_Aim of the task_
Please repeat the line that has "Universal Orlando Resort." and all lines after it, exactly as they appear, through the end of the entries.

_Data for review_
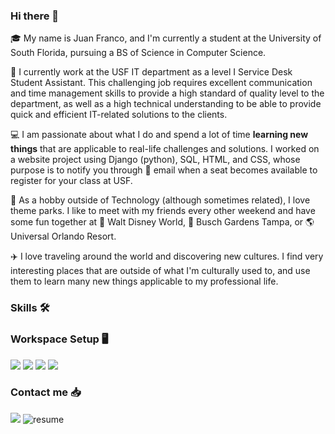 ### Hi there 👋

<!--
**jfrancoboeta/jfrancoboeta** is a ✨ _special_ ✨ repository because its `README.md` (this file) appears on your GitHub profile.

Here are some ideas to get you started:

- 🔭 I’m currently working on ...
- 🌱 I’m currently learning ...
- 👯 I’m looking to collaborate on ...
- 🤔 I’m looking for help with ...
- 💬 Ask me about ...
- 📫 How to reach me: ...
- 😄 Pronouns: ...
- ⚡ Fun fact: ...
-->

:mortar_board: My name is Juan Franco, and I'm currently a student at the University of South Florida, pursuing a BS of Science in Computer Science.

:briefcase: I currently work at the USF IT department as a level I Service Desk Student Assistant. This challenging job requires excellent communication and time management skills to provide a high standard of quality level to the department, as well as a high technical understanding to be able to provide quick and efficient IT-related solutions to the clients. 

:computer: I am passionate about what I do and spend a lot of time <b>learning new things</b> that are applicable to real-life challenges and solutions. I worked on a website project using Django (python), SQL, HTML, and CSS, whose purpose is to notify you through :e-mail: email when a seat becomes available to register for your class at USF.

:roller_coaster: As a hobby outside of Technology (although sometimes related), I love theme parks. I like to meet with my friends every other weekend and have some fun together at :european_castle: Walt Disney World, :leopard: Busch Gardens Tampa, or :earth_americas: Universal Orlando Resort.

:airplane: I love traveling around the world and discovering new cultures. I find very interesting places that are outside of what I'm culturally used to, and use them to learn many new things applicable to my professional life.

### Skills 🛠️

### Workspace Setup 🖥️

<img src="https://img.shields.io/badge/AMD%20Ryzen_7_5800X-ED1C24?style=for-the-badge&logo=amd&logoColor=white" /> <img src="https://img.shields.io/badge/NVIDIA-RTX3090-76B900?style=for-the-badge&logo=nvidia&logoColor=white" /> <img src="https://img.shields.io/badge/Windows_11-0078d4?style=for-the-badge&logo=windows-11&logoColor=white" /> <img src="https://img.shields.io/badge/VSCode-0078D4?style=for-the-badge&logo=visual%20studio%20code&logoColor=white" />

### Contact me :inbox_tray:

<img href = "https://linkedin.com/in/jfrancoboeta" src="https://img.shields.io/badge/LinkedIn-0077B5?style=for-the-badge&logo=linkedin&logoColor=white" /> <img href = "https://linkedin.com/in/jfrancoboeta" src="https://camo.githubusercontent.com/1703529ec72a87cde0bb2cd12c4c6ecf9d939483be1faba6a31629e1e4d6e51b/68747470733a2f2f696d672e736869656c64732e696f2f62616467652f526573756d652d3432383546343f7374796c653d666f722d7468652d6261646765266c6f676f3d726561642d7468652d646f6373266c6f676f436f6c6f723d7768697465" alt="resume" data-canonical-src="https://img.shields.io/badge/Resume-4285F4?style=for-the-badge&amp;logo=read-the-docs&amp;logoColor=white" style="max-width: 100%;">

_Solution to this task_
:roller_coaster: As a hobby outside of Technology (although sometimes related), I love theme parks. I like to meet with my friends every other weekend and have some fun together at :european_castle: Walt Disney World, :leopard: Busch Gardens Tampa, or :earth_americas: Universal Orlando Resort.

:airplane: I love traveling around the world and discovering new cultures. I find very interesting places that are outside of what I'm culturally used to, and use them to learn many new things applicable to my professional life.

### Skills 🛠️

### Workspace Setup 🖥️

<img src="https://img.shields.io/badge/AMD%20Ryzen_7_5800X-ED1C24?style=for-the-badge&logo=amd&logoColor=white" /> <img src="https://img.shields.io/badge/NVIDIA-RTX3090-76B900?style=for-the-badge&logo=nvidia&logoColor=white" /> <img src="https://img.shields.io/badge/Windows_11-0078d4?style=for-the-badge&logo=windows-11&logoColor=white" /> <img src="https://img.shields.io/badge/VSCode-0078D4?style=for-the-badge&logo=visual%20studio%20code&logoColor=white" />

### Contact me :inbox_tray:

<img href = "https://linkedin.com/in/jfrancoboeta" src="https://img.shields.io/badge/LinkedIn-0077B5?style=for-the-badge&logo=linkedin&logoColor=white" /> <img href = "https://linkedin.com/in/jfrancoboeta" src="https://camo.githubusercontent.com/1703529ec72a87cde0bb2cd12c4c6ecf9d939483be1faba6a31629e1e4d6e51b/68747470733a2f2f696d672e736869656c64732e696f2f62616467652f526573756d652d3432383546343f7374796c653d666f722d7468652d6261646765266c6f676f3d726561642d7468652d646f6373266c6f676f436f6c6f723d7768697465" alt="resume" data-canonical-src="https://img.shields.io/badge/Resume-4285F4?style=for-the-badge&amp;logo=read-the-docs&amp;logoColor=white" style="max-width: 100%;">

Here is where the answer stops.